* _Task objective_: Output range, inclusive: from the line containing "1. Take 2 1/2 cups flour" to the line containing "1. Prepare 2 tsp dried oregano". Restate those lines from the data below word for word and only those.
========================
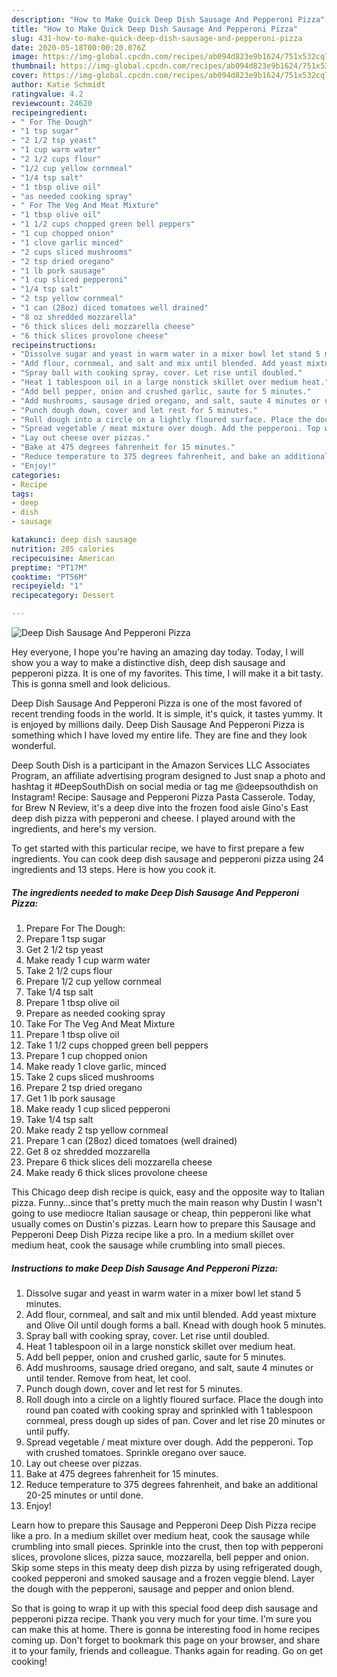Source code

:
 ```yaml
---
description: "How to Make Quick Deep Dish Sausage And Pepperoni Pizza"
title: "How to Make Quick Deep Dish Sausage And Pepperoni Pizza"
slug: 431-how-to-make-quick-deep-dish-sausage-and-pepperoni-pizza
date: 2020-05-18T00:00:20.076Z
image: https://img-global.cpcdn.com/recipes/ab094d823e9b1624/751x532cq70/deep-dish-sausage-and-pepperoni-pizza-recipe-main-photo.jpg
thumbnail: https://img-global.cpcdn.com/recipes/ab094d823e9b1624/751x532cq70/deep-dish-sausage-and-pepperoni-pizza-recipe-main-photo.jpg
cover: https://img-global.cpcdn.com/recipes/ab094d823e9b1624/751x532cq70/deep-dish-sausage-and-pepperoni-pizza-recipe-main-photo.jpg
author: Katie Schmidt
ratingvalue: 4.2
reviewcount: 24620
recipeingredient:
- " For The Dough"
- "1 tsp sugar"
- "2 1/2 tsp yeast"
- "1 cup warm water"
- "2 1/2 cups flour"
- "1/2 cup yellow cornmeal"
- "1/4 tsp salt"
- "1 tbsp olive oil"
- "as needed cooking spray"
- " For The Veg And Meat Mixture"
- "1 tbsp olive oil"
- "1 1/2 cups chopped green bell peppers"
- "1 cup chopped onion"
- "1 clove garlic minced"
- "2 cups sliced mushrooms"
- "2 tsp dried oregano"
- "1 lb pork sausage"
- "1 cup sliced pepperoni"
- "1/4 tsp salt"
- "2 tsp yellow cornmeal"
- "1 can (28oz) diced tomatoes well drained"
- "8 oz shredded mozzarella"
- "6 thick slices deli mozzarella cheese"
- "6 thick slices provolone cheese"
recipeinstructions:
- "Dissolve sugar and yeast in warm water in a mixer bowl let stand 5 minutes."
- "Add flour, cornmeal, and salt and mix until blended. Add yeast mixture and Olive Oil until dough forms a ball. Knead with dough hook 5 minutes."
- "Spray ball with cooking spray, cover. Let rise until doubled."
- "Heat 1 tablespoon oil in a large nonstick skillet over medium heat."
- "Add bell pepper, onion and crushed garlic, saute for 5 minutes."
- "Add mushrooms, sausage dried oregano, and salt, saute 4 minutes or until tender. Remove from heat, let cool."
- "Punch dough down, cover and let rest for 5 minutes."
- "Roll dough into a circle on a lightly floured surface. Place the dough into round pan coated with cooking spray and sprinkled with 1 tablespoon cornmeal, press dough up sides of pan. Cover and let rise 20 minutes or until puffy."
- "Spread vegetable / meat mixture over dough. Add the pepperoni. Top with crushed tomatoes. Sprinkle oregano over sauce."
- "Lay out cheese over pizzas."
- "Bake at 475 degrees fahrenheit for 15 minutes."
- "Reduce temperature to 375 degrees fahrenheit, and bake an additional 20-25 minutes or until done."
- "Enjoy!"
categories:
- Recipe
tags:
- deep
- dish
- sausage

katakunci: deep dish sausage 
nutrition: 285 calories
recipecuisine: American
preptime: "PT17M"
cooktime: "PT56M"
recipeyield: "1"
recipecategory: Dessert

---
```



![Deep Dish Sausage And Pepperoni Pizza](https://img-global.cpcdn.com/recipes/ab094d823e9b1624/751x532cq70/deep-dish-sausage-and-pepperoni-pizza-recipe-main-photo.jpg)

Hey everyone, I hope you're having an amazing day today. Today, I will show you a way to make a distinctive dish, deep dish sausage and pepperoni pizza. It is one of my favorites. This time, I will make it a bit tasty. This is gonna smell and look delicious.

Deep Dish Sausage And Pepperoni Pizza is one of the most favored of recent trending foods in the world. It is simple, it's quick, it tastes yummy. It is enjoyed by millions daily. Deep Dish Sausage And Pepperoni Pizza is something which I have loved my entire life. They are fine and they look wonderful.

Deep South Dish is a participant in the Amazon Services LLC Associates Program, an affiliate advertising program designed to Just snap a photo and hashtag it #DeepSouthDish on social media or tag me @deepsouthdish on Instagram! Recipe: Sausage and Pepperoni Pizza Pasta Casserole. Today, for Brew N Review, it&#39;s a deep dive into the frozen food aisle Gino&#39;s East deep dish pizza with pepperoni and cheese. I played around with the ingredients, and here&#39;s my version.


To get started with this particular recipe, we have to first prepare a few ingredients. You can cook deep dish sausage and pepperoni pizza using 24 ingredients and 13 steps. Here is how you cook it.

<!--inarticleads1-->

##### The ingredients needed to make Deep Dish Sausage And Pepperoni Pizza:

1. Prepare  For The Dough:
1. Prepare 1 tsp sugar
1. Get 2 1/2 tsp yeast
1. Make ready 1 cup warm water
1. Take 2 1/2 cups flour
1. Prepare 1/2 cup yellow cornmeal
1. Take 1/4 tsp salt
1. Prepare 1 tbsp olive oil
1. Prepare as needed cooking spray
1. Take  For The Veg And Meat Mixture
1. Prepare 1 tbsp olive oil
1. Take 1 1/2 cups chopped green bell peppers
1. Prepare 1 cup chopped onion
1. Make ready 1 clove garlic, minced
1. Take 2 cups sliced mushrooms
1. Prepare 2 tsp dried oregano
1. Get 1 lb pork sausage
1. Make ready 1 cup sliced pepperoni
1. Take 1/4 tsp salt
1. Make ready 2 tsp yellow cornmeal
1. Prepare 1 can (28oz) diced tomatoes (well drained)
1. Get 8 oz shredded mozzarella
1. Prepare 6 thick slices deli mozzarella cheese
1. Make ready 6 thick slices provolone cheese


This Chicago deep dish recipe is quick, easy and the opposite way to Italian pizza. Funny…since that&#39;s pretty much the main reason why Dustin I wasn&#39;t going to use mediocre Italian sausage or cheap, thin pepperoni like what usually comes on Dustin&#39;s pizzas. Learn how to prepare this Sausage and Pepperoni Deep Dish Pizza recipe like a pro. In a medium skillet over medium heat, cook the sausage while crumbling into small pieces. 

<!--inarticleads2-->

##### Instructions to make Deep Dish Sausage And Pepperoni Pizza:

1. Dissolve sugar and yeast in warm water in a mixer bowl let stand 5 minutes.
1. Add flour, cornmeal, and salt and mix until blended. Add yeast mixture and Olive Oil until dough forms a ball. Knead with dough hook 5 minutes.
1. Spray ball with cooking spray, cover. Let rise until doubled.
1. Heat 1 tablespoon oil in a large nonstick skillet over medium heat.
1. Add bell pepper, onion and crushed garlic, saute for 5 minutes.
1. Add mushrooms, sausage dried oregano, and salt, saute 4 minutes or until tender. Remove from heat, let cool.
1. Punch dough down, cover and let rest for 5 minutes.
1. Roll dough into a circle on a lightly floured surface. Place the dough into round pan coated with cooking spray and sprinkled with 1 tablespoon cornmeal, press dough up sides of pan. Cover and let rise 20 minutes or until puffy.
1. Spread vegetable / meat mixture over dough. Add the pepperoni. Top with crushed tomatoes. Sprinkle oregano over sauce.
1. Lay out cheese over pizzas.
1. Bake at 475 degrees fahrenheit for 15 minutes.
1. Reduce temperature to 375 degrees fahrenheit, and bake an additional 20-25 minutes or until done.
1. Enjoy!


Learn how to prepare this Sausage and Pepperoni Deep Dish Pizza recipe like a pro. In a medium skillet over medium heat, cook the sausage while crumbling into small pieces. Sprinkle into the crust, then top with pepperoni slices, provolone slices, pizza sauce, mozzarella, bell pepper and onion. Skip some steps in this meaty deep dish pizza by using refrigerated dough, cooked pepperoni and smoked sausage and a frozen veggie blend. Layer the dough with the pepperoni, sausage and pepper and onion blend. 

So that is going to wrap it up with this special food deep dish sausage and pepperoni pizza recipe. Thank you very much for your time. I'm sure you can make this at home. There is gonna be interesting food in home recipes coming up. Don't forget to bookmark this page on your browser, and share it to your family, friends and colleague. Thanks again for reading. Go on get cooking!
========================
* _Your solution_:
1. Take 2 1/2 cups flour
1. Prepare 1/2 cup yellow cornmeal
1. Take 1/4 tsp salt
1. Prepare 1 tbsp olive oil
1. Prepare as needed cooking spray
1. Take  For The Veg And Meat Mixture
1. Prepare 1 tbsp olive oil
1. Take 1 1/2 cups chopped green bell peppers
1. Prepare 1 cup chopped onion
1. Make ready 1 clove garlic, minced
1. Take 2 cups sliced mushrooms
1. Prepare 2 tsp dried oregano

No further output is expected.